Are #firstworldproblems tweets jerky?

7 ways Twitter

7 ways Twitter

Dahlia Kurtz, QMI Agency

, Last Updated: 12:26 PM ET

It takes for-ev-er when you’re watching your microwave’s 60-second countdown to reheat last night’s delivery.

It’s so annoying when your iPod, iPad, iPhone and Mac add an extra few iPounds to your bag.

And, as Kim Kardashian says, "I hate when women wear the wrong foundation colour. It might be the worst thing on the planet when they wear their makeup too light."

These are all “first world problems” – or #firstworldproblems on Twitter.

The micro-meme has become an automatic appendage – or “punchline” – that aims to forgive any whiny statement.

While some of us may find its overuse annoying, Water Is Life, a charity that supplies clean water to developing countries, finds it troublesome. In an effort to eliminate the “no offence” disclaimer as well as raise money, it enlisted New York ad agency DDB to start a YouTube campaign.
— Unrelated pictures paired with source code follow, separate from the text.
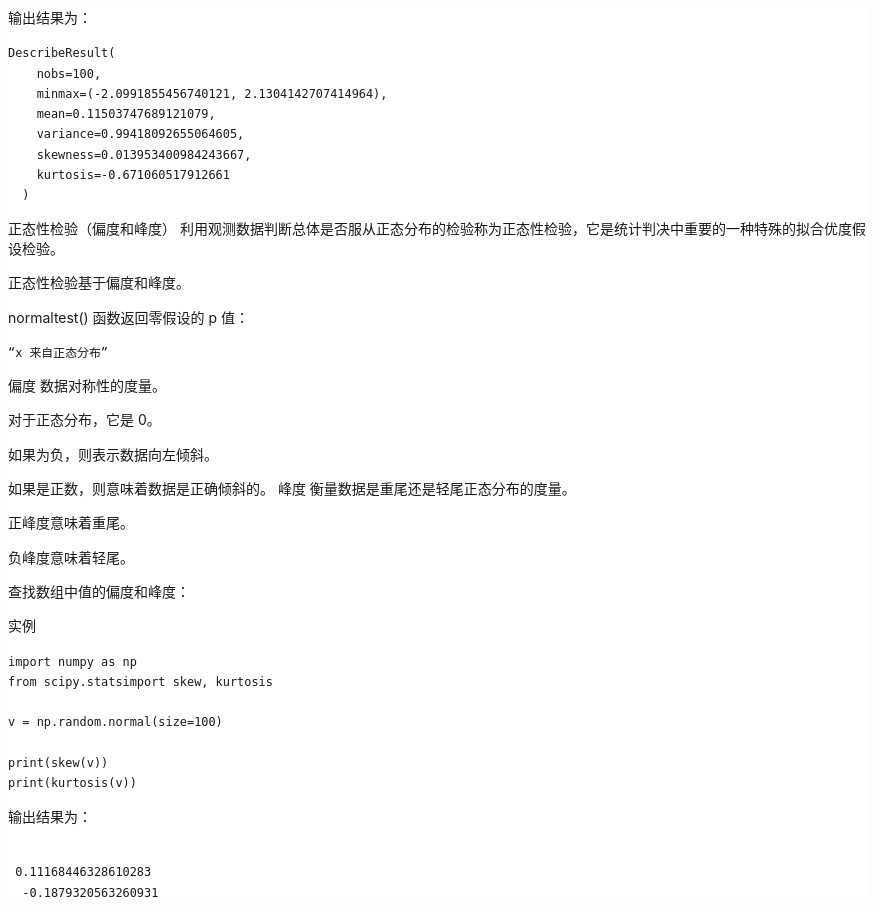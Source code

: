 输出结果为：

```
DescribeResult(
    nobs=100,
    minmax=(-2.0991855456740121, 2.1304142707414964),
    mean=0.11503747689121079,
    variance=0.99418092655064605,
    skewness=0.013953400984243667,
    kurtosis=-0.671060517912661
  )

```
 正态性检验（偏度和峰度）
利用观测数据判断总体是否服从正态分布的检验称为正态性检验，它是统计判决中重要的一种特殊的拟合优度假设检验。

正态性检验基于偏度和峰度。

normaltest() 函数返回零假设的 p 值：

```
“x 来自正态分布”
```
偏度
数据对称性的度量。

对于正态分布，它是 0。

如果为负，则表示数据向左倾斜。

如果是正数，则意味着数据是正确倾斜的。
峰度
 衡量数据是重尾还是轻尾正态分布的度量。

 正峰度意味着重尾。

 负峰度意味着轻尾。

查找数组中值的偏度和峰度：

实例
```
import numpy as np
from scipy.statsimport skew, kurtosis

v = np.random.normal(size=100)

print(skew(v))
print(kurtosis(v))

```

输出结果为：

```

 0.11168446328610283
  -0.1879320563260931
```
Prior to the campaign, DDB’s research found the hashtag was tweeted five times every second. (In other news, UNICEF says every 3.6 seconds someone dies of starvation. Usually a child under five.)

Their viral video highlighted how inconsequential #firstworldproblems are. Haitians read #firstworldproblems against a backdrop of the western world’s poorest country, full of shanties and hopelessness.

“I hate it when my house is so big, I need two wireless routers,” says a man in front of a shack. A little boy on a dirty cot says, “When my mint gum makes my ice water taste too cold.”

The video ends: “#FirstWorldProblems Are Not Problems.”

Business Insider says this may be “the best ad of the year.” But that may be a first-rate problem.

What happens after people watch that ad on their electronic device? Do they share it and watch how many more “Likes” they receive on Facebook, or how many retweets they get? Do they change their behaviour, or feel momentary pity?

Matt Ufford is a blogger and U.S. Marine veteran who has endured third-world conditions.

In his recent post “I don’t need to be reminded that my problems are occurring in the first world,”  he writes: “There is a gigantic, unfathomable collection of pain and misery throughout the world, and none of it lessens the cramping in my wrist from working on my laptop’s touch pad.”

Ufford notes he’s not complaining about how hard it is to find a milliner who makes top hats with sufficient velvet. “I’m trying to joke about small annoyances that might resonate with other people. It’s already understood that it’s a first-world problem. That’s why I’m sending it out on Twitter, and not calling UNICEF.”

This new expression is almost an updated version of the classic, “There are starving children in Africa, so eat your supper.” And how desensitized did you get to that as a kid? Perhaps now we’ve become too e-sensitized.

Imagine millions of messages going out every day, asking you to support something else or feel bad for something else.

No matter how poignant, important or inspirational a cause, the medium is the message, and today the message changes every second. And that is a #firstworldproblem.